EXERCISE BRIEF: Each line below from the one containing "この包括的なガイドは、ImgStreamの一般的な問題の診断と解決を支援します。" through the one containing "- ユーザーがアプリケーションにアクセスできない" is to be given again exactly, and no line outside that span.

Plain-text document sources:
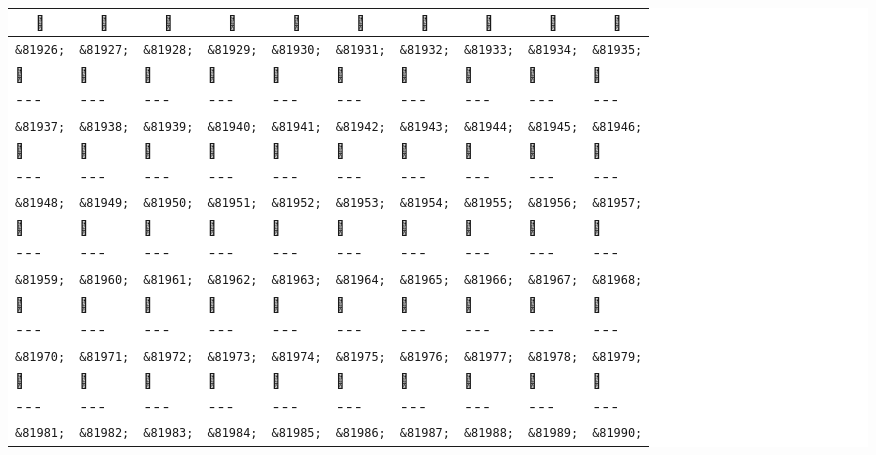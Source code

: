 | &#81926; | &#81927; | &#81928; | &#81929; | &#81930; | &#81931; | &#81932; | &#81933; | &#81934; | &#81935; | 
|  --- |  --- |  --- |  --- |  --- |  --- |  --- |  --- |  --- |  --- | 
| `&81926;` | `&81927;` | `&81928;` | `&81929;` | `&81930;` | `&81931;` | `&81932;` | `&81933;` | `&81934;` | `&81935;` | 
| &#81937; | &#81938; | &#81939; | &#81940; | &#81941; | &#81942; | &#81943; | &#81944; | &#81945; | &#81946; | 
|  --- |  --- |  --- |  --- |  --- |  --- |  --- |  --- |  --- |  --- | 
| `&81937;` | `&81938;` | `&81939;` | `&81940;` | `&81941;` | `&81942;` | `&81943;` | `&81944;` | `&81945;` | `&81946;` | 
| &#81948; | &#81949; | &#81950; | &#81951; | &#81952; | &#81953; | &#81954; | &#81955; | &#81956; | &#81957; | 
|  --- |  --- |  --- |  --- |  --- |  --- |  --- |  --- |  --- |  --- | 
| `&81948;` | `&81949;` | `&81950;` | `&81951;` | `&81952;` | `&81953;` | `&81954;` | `&81955;` | `&81956;` | `&81957;` | 
| &#81959; | &#81960; | &#81961; | &#81962; | &#81963; | &#81964; | &#81965; | &#81966; | &#81967; | &#81968; | 
|  --- |  --- |  --- |  --- |  --- |  --- |  --- |  --- |  --- |  --- | 
| `&81959;` | `&81960;` | `&81961;` | `&81962;` | `&81963;` | `&81964;` | `&81965;` | `&81966;` | `&81967;` | `&81968;` | 
| &#81970; | &#81971; | &#81972; | &#81973; | &#81974; | &#81975; | &#81976; | &#81977; | &#81978; | &#81979; | 
|  --- |  --- |  --- |  --- |  --- |  --- |  --- |  --- |  --- |  --- | 
| `&81970;` | `&81971;` | `&81972;` | `&81973;` | `&81974;` | `&81975;` | `&81976;` | `&81977;` | `&81978;` | `&81979;` | 
| &#81981; | &#81982; | &#81983; | &#81984; | &#81985; | &#81986; | &#81987; | &#81988; | &#81989; | &#81990; | 
|  --- |  --- |  --- |  --- |  --- |  --- |  --- |  --- |  --- |  --- | 
| `&81981;` | `&81982;` | `&81983;` | `&81984;` | `&81985;` | `&81986;` | `&81987;` | `&81988;` | `&81989;` | `&81990;` | 
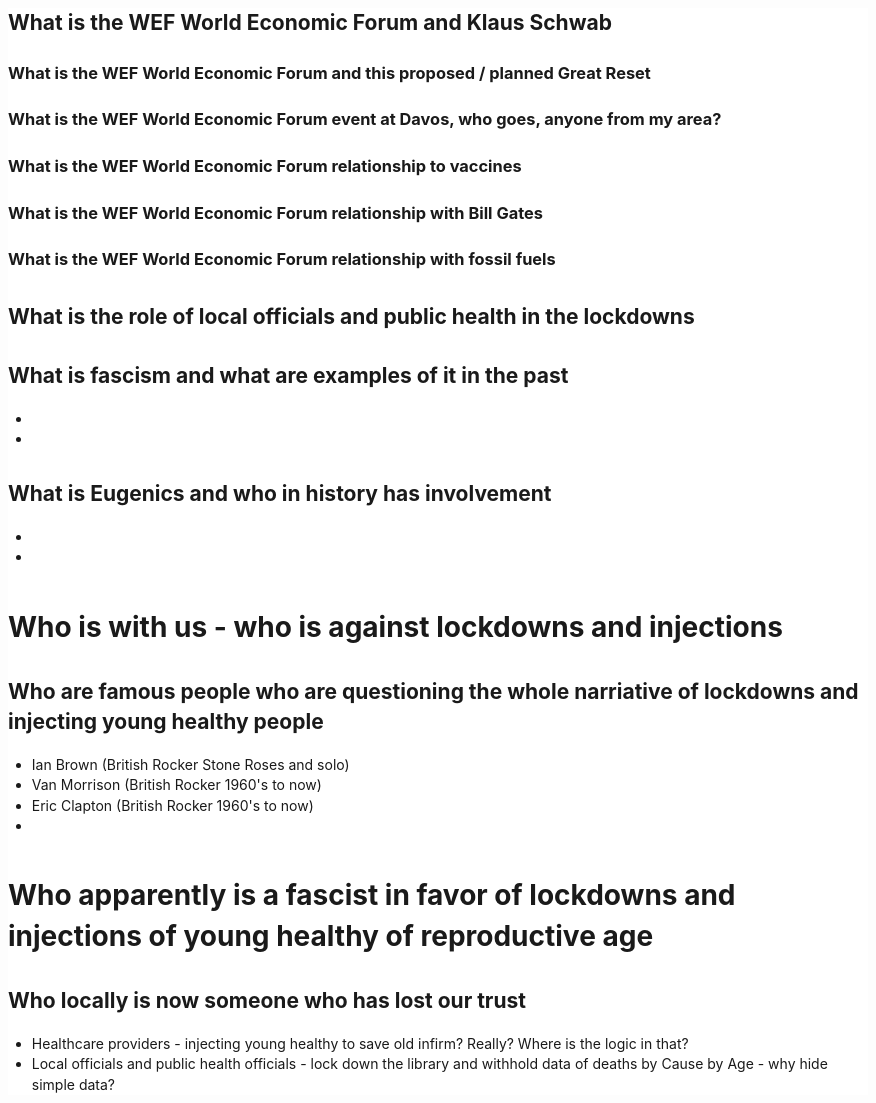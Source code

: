 
## What is the WEF World Economic Forum and Klaus Schwab   
### What is the WEF World Economic Forum and this proposed / planned Great Reset   
### What is the WEF World Economic Forum event at Davos, who goes, anyone from my area?  
### What is the WEF World Economic Forum relationship to vaccines  
### What is the WEF World Economic Forum relationship with Bill Gates   
### What is the WEF World Economic Forum relationship with fossil fuels   


## What is the role of local officials and public health in the lockdowns  


## What is fascism and what are examples of it in the past
- 
- 

## What is Eugenics and who in history has involvement  
- 
- 

# Who is with us - who is against lockdowns and injections  
## Who are famous people who are questioning the whole narriative of lockdowns and injecting young healthy people
- Ian Brown (British Rocker Stone Roses and solo)
- Van Morrison (British Rocker 1960's to now)  
- Eric Clapton (British Rocker 1960's to now)  
- 

# Who apparently is a fascist in favor of lockdowns and injections of young healthy of reproductive age  
## Who locally is now someone who has lost our trust  
- Healthcare providers - injecting young healthy to save old infirm? Really? Where is the logic in that?
- Local officials and public health officials - lock down the library and withhold data of deaths by Cause by Age - why hide simple data?  
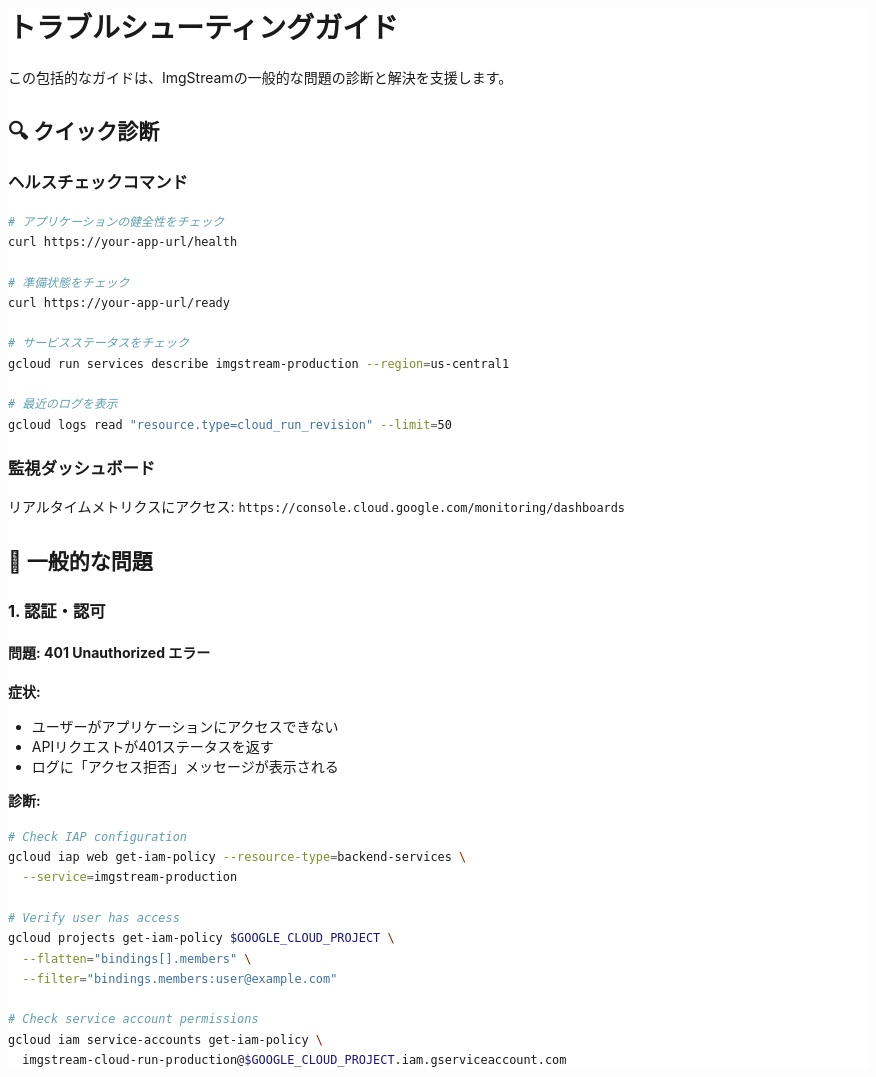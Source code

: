 # トラブルシューティングガイド

この包括的なガイドは、ImgStreamの一般的な問題の診断と解決を支援します。

## 🔍 クイック診断

### ヘルスチェックコマンド

```bash
# アプリケーションの健全性をチェック
curl https://your-app-url/health

# 準備状態をチェック
curl https://your-app-url/ready

# サービスステータスをチェック
gcloud run services describe imgstream-production --region=us-central1

# 最近のログを表示
gcloud logs read "resource.type=cloud_run_revision" --limit=50
```

### 監視ダッシュボード

リアルタイムメトリクスにアクセス:
`https://console.cloud.google.com/monitoring/dashboards`

## 🚨 一般的な問題

### 1. 認証・認可

#### 問題: 401 Unauthorized エラー

**症状:**
- ユーザーがアプリケーションにアクセスできない
- APIリクエストが401ステータスを返す
- ログに「アクセス拒否」メッセージが表示される

**診断:**
```bash
# Check IAP configuration
gcloud iap web get-iam-policy --resource-type=backend-services \
  --service=imgstream-production

# Verify user has access
gcloud projects get-iam-policy $GOOGLE_CLOUD_PROJECT \
  --flatten="bindings[].members" \
  --filter="bindings.members:user@example.com"

# Check service account permissions
gcloud iam service-accounts get-iam-policy \
  imgstream-cloud-run-production@$GOOGLE_CLOUD_PROJECT.iam.gserviceaccount.com
```
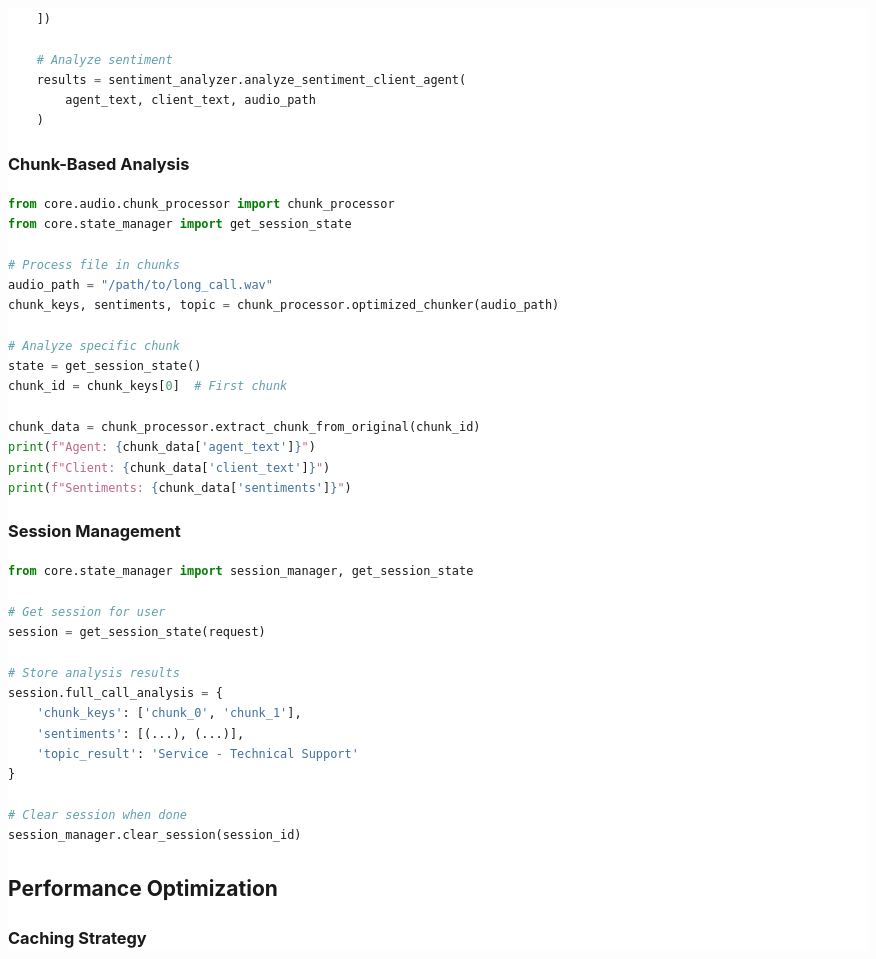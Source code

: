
 ```python
    ])
    
    # Analyze sentiment
    results = sentiment_analyzer.analyze_sentiment_client_agent(
        agent_text, client_text, audio_path
    )
```

### Chunk-Based Analysis

```python
from core.audio.chunk_processor import chunk_processor
from core.state_manager import get_session_state

# Process file in chunks
audio_path = "/path/to/long_call.wav"
chunk_keys, sentiments, topic = chunk_processor.optimized_chunker(audio_path)

# Analyze specific chunk
state = get_session_state()
chunk_id = chunk_keys[0]  # First chunk

chunk_data = chunk_processor.extract_chunk_from_original(chunk_id)
print(f"Agent: {chunk_data['agent_text']}")
print(f"Client: {chunk_data['client_text']}")
print(f"Sentiments: {chunk_data['sentiments']}")
```

### Session Management

```python
from core.state_manager import session_manager, get_session_state

# Get session for user
session = get_session_state(request)

# Store analysis results
session.full_call_analysis = {
    'chunk_keys': ['chunk_0', 'chunk_1'],
    'sentiments': [(...), (...)],
    'topic_result': 'Service - Technical Support'
}

# Clear session when done
session_manager.clear_session(session_id)
```

## Performance Optimization

### Caching Strategy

EXPECTED ANSWER:
この包括的なガイドは、ImgStreamの一般的な問題の診断と解決を支援します。

## 🔍 クイック診断

### ヘルスチェックコマンド

```bash
# アプリケーションの健全性をチェック
curl https://your-app-url/health

# 準備状態をチェック
curl https://your-app-url/ready

# サービスステータスをチェック
gcloud run services describe imgstream-production --region=us-central1

# 最近のログを表示
gcloud logs read "resource.type=cloud_run_revision" --limit=50
```

### 監視ダッシュボード

リアルタイムメトリクスにアクセス:
`https://console.cloud.google.com/monitoring/dashboards`

## 🚨 一般的な問題

### 1. 認証・認可

#### 問題: 401 Unauthorized エラー

**症状:**
- ユーザーがアプリケーションにアクセスできない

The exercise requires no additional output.